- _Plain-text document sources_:
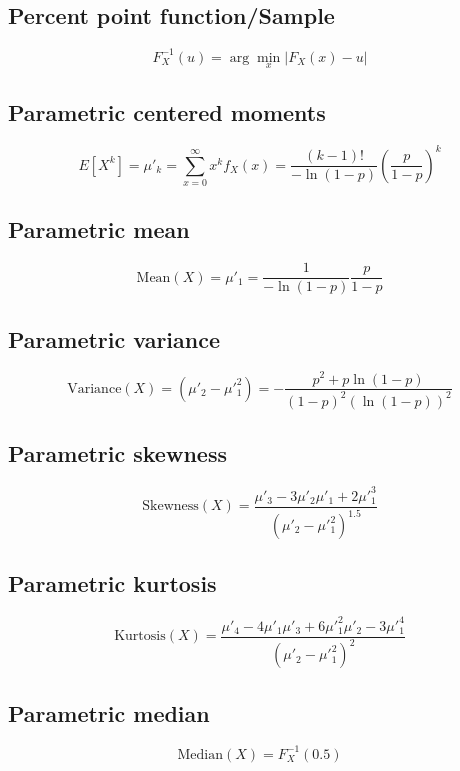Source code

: \documentclass{article}
\begin{document}
\subsection{Percent point function/Sample}
\begin{equation*} F^{-1}_{X}\left(u\right)=\arg\min_{x}\left| F_{X}\left(x\right)-u \right| \end{equation*}
\subsection{Parametric centered moments}
\begin{equation*} E[X^k]=\mu'_{k}=\sum_{x=0}^{\infty}x^{k}f_{X}\left(x\right)=\frac{(k - 1)!}{-\ln(1 - p)} \left(\frac{p}{1 - p}\right)^k \end{equation*}
\subsection{Parametric mean}
\begin{equation*} \mathrm{Mean}(X)=\mu'_{1}=\frac{1}{-\ln(1 - p)} \frac{p}{1 - p} \end{equation*}
\subsection{Parametric variance}
\begin{equation*} \mathrm{Variance}(X)=(\mu'_{2}-\mu'^{2}_{1})=-\frac{p^2 + p\ln(1-p)}{(1-p)^2(\ln(1-p))^2} \end{equation*}
\subsection{Parametric skewness}
\begin{equation*} \mathrm{Skewness}(X)=\frac{\mu'_{3}-3\mu'_{2}\mu'_{1}+2\mu'^{3}_{1}}{(\mu'_{2}-\mu'^{2}_{1})^{1.5}} \end{equation*}
\subsection{Parametric kurtosis}
\begin{equation*} \mathrm{Kurtosis}(X)=\frac{\mu'_{4}-4\mu'_{1}\mu'_{3}+6\mu'^{2}_{1}\mu'_{2}-3\mu'^{4}_{1}}{(\mu'_{2}-\mu'^{2}_{1})^{2}} \end{equation*}
\subsection{Parametric median}
\begin{equation*} \mathrm{Median}(X)=F^{-1}_{X}\left(0.5\right) \end{equation*}
\end{document}
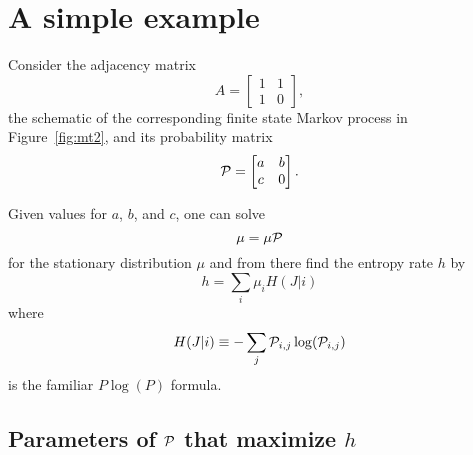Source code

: \documentclass[12pt]{article} \usepackage{amsmath,amsfonts}
\newcommand{\T}{{\cal P}}
\begin{document}
\newpage
\section{A simple example}
\label{sec:example}

Consider the adjacency matrix
\begin{equation}
  \label{eq:A}
  A = \begin{bmatrix} 1 & 1 \\ 1 & 0 \end{bmatrix},
\end{equation}
the schematic of the corresponding finite state Markov process in
Figure~\ref{fig:mt2}, and its probability matrix
\begin{equation}
  \label{eq:T}
  \T = \begin{bmatrix} a & b \\ c & 0 \end{bmatrix}.
\end{equation}

\begin{figure*}
  \centering
  \resizebox{0.4\textwidth}{!}{ }
  \caption{A schematic of the finite state Markov process specified by
  Equation~\eqref{eq:T}.}
  \label{fig:mt2}
\end{figure*}

Given values for $a$, $b$, and $c$, one can solve
\begin{equation}
  \label{eq:stationary_2}
  \mu = \mu \T
\end{equation}
for the stationary distribution $\mu$ and from there find the entropy
rate $h$ by
\begin{equation}
  \label{eq:rate}
  h = \sum_i \mu_i H(J|i)
\end{equation}
where
\begin{equation*}
  H(J|i) \equiv -\sum_j \T_{i,j} \log (\T_{i,j})
\end{equation*}
is the familiar $P\log(P)$ formula.

\subsection{Parameters of $\T$ that maximize $h$}
\label{sec:max}
\end{document}

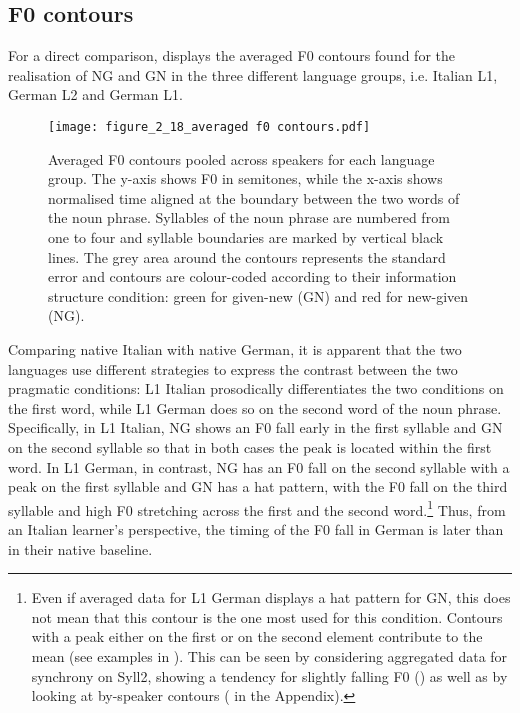 \subsection{F0 contours}
\label{sec:2.7.1}
For a direct comparison,  displays the averaged F0 contours found for the realisation of NG and GN in the three different language groups, i.e. Italian L1, German L2 and German L1.


\begin{figure}
\texttt{[image: figure\_2\_18\_averaged f0 contours.pdf]}%
\caption{Averaged F0 contours pooled across speakers for each language group. The y-axis shows F0 in semitones, while the x-axis shows normalised time aligned at the boundary between the two words of the noun phrase. Syllables of the noun phrase are numbered from one to four and syllable boundaries are marked by vertical black lines. The grey area around the contours represents the standard error and contours are colour-coded according to their information structure condition: green for given-new (GN) and red for new-given (NG).}
\label{fig:2.18}
\end{figure}

Comparing native Italian with native German, it is apparent that the two languages use different strategies to express the contrast between the two pragmatic conditions: L1 Italian prosodically differentiates the two conditions on the first word, while L1 German does so on the second word of the noun phrase. Specifically, in L1 Italian, NG shows an F0 fall early in the first syllable and GN on the second syllable so that in both cases the peak is located within the first word. In L1 German, in contrast, NG has an F0 fall on the second syllable with a peak on the first syllable and GN has a hat pattern, with the F0 fall on the third syllable and high F0 stretching across the first and the second word.\footnote{Even if averaged data for L1 German displays a hat pattern for GN, this does not mean that this contour is the one most used for this condition. Contours with a peak either on the first or on the second element contribute to the mean (see examples in ). This can be seen by considering aggregated data for synchrony on Syll2, showing a tendency for slightly falling F0 () as well as by looking at by-speaker contours ( in the Appendix).} Thus, from an Italian learner’s perspective, the timing of the F0 fall in German is later than in their native baseline.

- _PROBLEM STATEMENT_:
From the entries above, copy each line that holds "bmatrix".

- _ANSWER AREA_:
  A = \begin{bmatrix} 1 & 1 \\ 1 & 0 \end{bmatrix},
  \T = \begin{bmatrix} a & b \\ c & 0 \end{bmatrix}.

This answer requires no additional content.